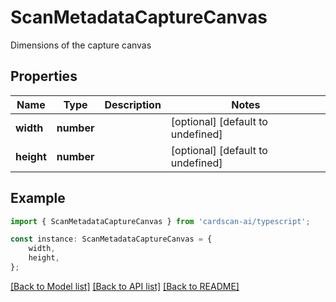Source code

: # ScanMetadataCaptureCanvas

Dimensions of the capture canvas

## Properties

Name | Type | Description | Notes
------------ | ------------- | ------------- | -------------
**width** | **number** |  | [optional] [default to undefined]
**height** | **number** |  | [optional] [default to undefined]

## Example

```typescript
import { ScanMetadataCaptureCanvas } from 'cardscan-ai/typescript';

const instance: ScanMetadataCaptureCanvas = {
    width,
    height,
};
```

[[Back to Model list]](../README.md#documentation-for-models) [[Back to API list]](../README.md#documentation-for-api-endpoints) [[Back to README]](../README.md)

++++++++

§ Your goal
In your answer, print the entries above exactly, with the pictures left out.

§ Answer box
Source code

: # ScanMetadataCaptureCanvas

Dimensions of the capture canvas

## Properties

Name | Type | Description | Notes
------------ | ------------- | ------------- | -------------
**width** | **number** |  | [optional] [default to undefined]
**height** | **number** |  | [optional] [default to undefined]

## Example

```typescript
import { ScanMetadataCaptureCanvas } from 'cardscan-ai/typescript';

const instance: ScanMetadataCaptureCanvas = {
    width,
    height,
};
```

[[Back to Model list]](../README.md#documentation-for-models) [[Back to API list]](../README.md#documentation-for-api-endpoints) [[Back to README]](../README.md)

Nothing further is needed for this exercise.